She is the queen of the advertorial aesthetic and has been blatantly pointing out everything that is wrong with society since the '70s. Given the current state of the world, I think it is safe to assume that Kruger won’t be running out of material anytime soon.

Kruger knew early on to do what all apprehensive parents wish for their children when they make the ballsy decision to go to art school - become a graphic designer, it may be your only hope to not become the quintessential struggling artist. Well maybe I am just projecting because that's what my parents told me. Lot of good that advice did me; my angsty teenage self decided to become a painter and subsequently my artistic career has gone nowhere. Kruger on the other hand may have been a little smarter than I and decided to explore the world of graphic design. It was undeniably one of the smartest decisions she made, for it was this work that propelled her into the realm of art world elite. It is her graphic design skills and advertorial aesthetic that snatches up the public’s eye. That or the fact that people can't ignore her for her work is ridiculously large and abundantly in your face. Either way, her artistic prowess seems to be working out pretty well for her.

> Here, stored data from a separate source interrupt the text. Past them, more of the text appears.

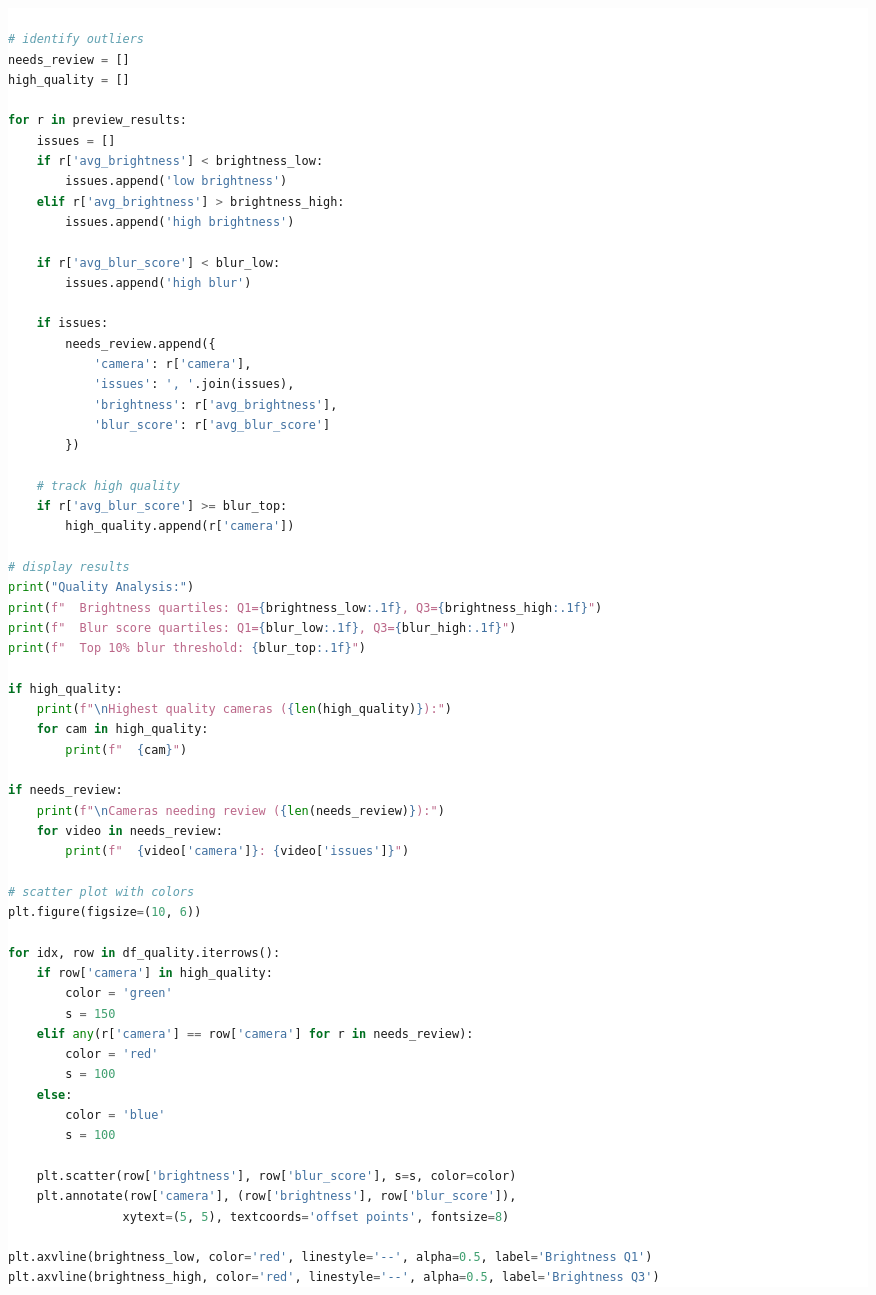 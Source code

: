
 ```python

# identify outliers
needs_review = []
high_quality = []

for r in preview_results:
    issues = []
    if r['avg_brightness'] < brightness_low:
        issues.append('low brightness')
    elif r['avg_brightness'] > brightness_high:
        issues.append('high brightness')
    
    if r['avg_blur_score'] < blur_low:
        issues.append('high blur')
    
    if issues:
        needs_review.append({
            'camera': r['camera'],
            'issues': ', '.join(issues),
            'brightness': r['avg_brightness'],
            'blur_score': r['avg_blur_score']
        })
    
    # track high quality
    if r['avg_blur_score'] >= blur_top:
        high_quality.append(r['camera'])

# display results
print("Quality Analysis:")
print(f"  Brightness quartiles: Q1={brightness_low:.1f}, Q3={brightness_high:.1f}")
print(f"  Blur score quartiles: Q1={blur_low:.1f}, Q3={blur_high:.1f}")
print(f"  Top 10% blur threshold: {blur_top:.1f}")

if high_quality:
    print(f"\nHighest quality cameras ({len(high_quality)}):")
    for cam in high_quality:
        print(f"  {cam}")

if needs_review:
    print(f"\nCameras needing review ({len(needs_review)}):")
    for video in needs_review:
        print(f"  {video['camera']}: {video['issues']}")

# scatter plot with colors
plt.figure(figsize=(10, 6))

for idx, row in df_quality.iterrows():
    if row['camera'] in high_quality:
        color = 'green'
        s = 150
    elif any(r['camera'] == row['camera'] for r in needs_review):
        color = 'red'
        s = 100
    else:
        color = 'blue'
        s = 100
    
    plt.scatter(row['brightness'], row['blur_score'], s=s, color=color)
    plt.annotate(row['camera'], (row['brightness'], row['blur_score']), 
                xytext=(5, 5), textcoords='offset points', fontsize=8)

plt.axvline(brightness_low, color='red', linestyle='--', alpha=0.5, label='Brightness Q1')
plt.axvline(brightness_high, color='red', linestyle='--', alpha=0.5, label='Brightness Q3')
```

It did not take Kruger long to gain some traction in the New York art world, but after being included in some big shot shows, such as the Whitney Biennial, Kruger soon became dissatisfied with her work. She decided to pack up and move across the country to Berkeley, CA. Soon after arriving, Kruger realized what all pretentious Cal students and yuppie Prius-driving Berkeley moms know: it is my duty to become an activist. While their form of activism generally includes rowdy rallies or sticking it to big oil money by living a plastic-free lifestyle, Kruger decided she would protest what she knows best - the patriarchy that runs rampant not only in the arts, but in society at large.

Kruger loves to give the world a cold hard dose of reality. While bashing pretty much everything that is wrong with society, she always rocks her signature move of including pronouns such as I, you, and we, just to drive home the point that we are all constructs of this messed up world and therefore each of us has the potential to be both the villain and the victim.

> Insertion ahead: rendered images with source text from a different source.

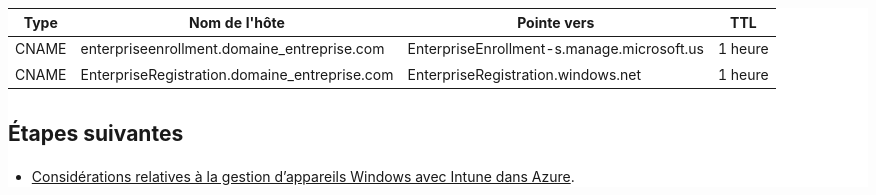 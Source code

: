 | Type | Nom de l'hôte | Pointe vers | TTL |
| --- | --- | --- | --- |
| CNAME | enterpriseenrollment.domaine_entreprise.com | EnterpriseEnrollment-s.manage.microsoft.us | 1 heure|
|CNAME | EnterpriseRegistration.domaine_entreprise.com | EnterpriseRegistration.windows.net | 1 heure |


## <a name="next-steps"></a>Étapes suivantes

- [Considérations relatives à la gestion d’appareils Windows avec Intune dans Azure](../fundamentals/intune-legacy-pc-client.md).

In addition to being a raucous feminist, Kruger is also surprisingly humble. A number of big brands have ripped off her aesthetic and, in turn, profited big time, yet Kruger never seemed to raise an eyebrow...that was until recently. The mega skateboard brand, Supreme, clearly developed their logo based on Kruger’s work. Recently, Supreme sued another brand for appropriating their Supreme logo. When asked how Kruger felt about all this, she responded in her classic pithy style that makes us love her so: “What a ridiculous clusterf*ck of totally uncool jokers. I make my work about this kind of sadly foolish farce. I’m waiting for all of them to sue me for copyright infringement.” Sounds like the joke is on them.

Some may bash Kruger for coming off like a negative Nancy, but as she once said, "I have no complaints, except for the world." I feel ya, girl. Lets face it, if she wasn't here to point out everything that is wrong with our social structure, someone else would. At least Kruger boasts her cynicism in such a visually playful manner that it is almost enough to make her viewers forget that they are at the root of the problems she is talking about.


Sr. Editor

This design diva knows you have to play to your skills.  She started out doing graphic design for magazines and used her advertising knowledge in her art practice.  She parlayed her ability to put together compelling text and images into super successful work that addresses feminism and consumer culture.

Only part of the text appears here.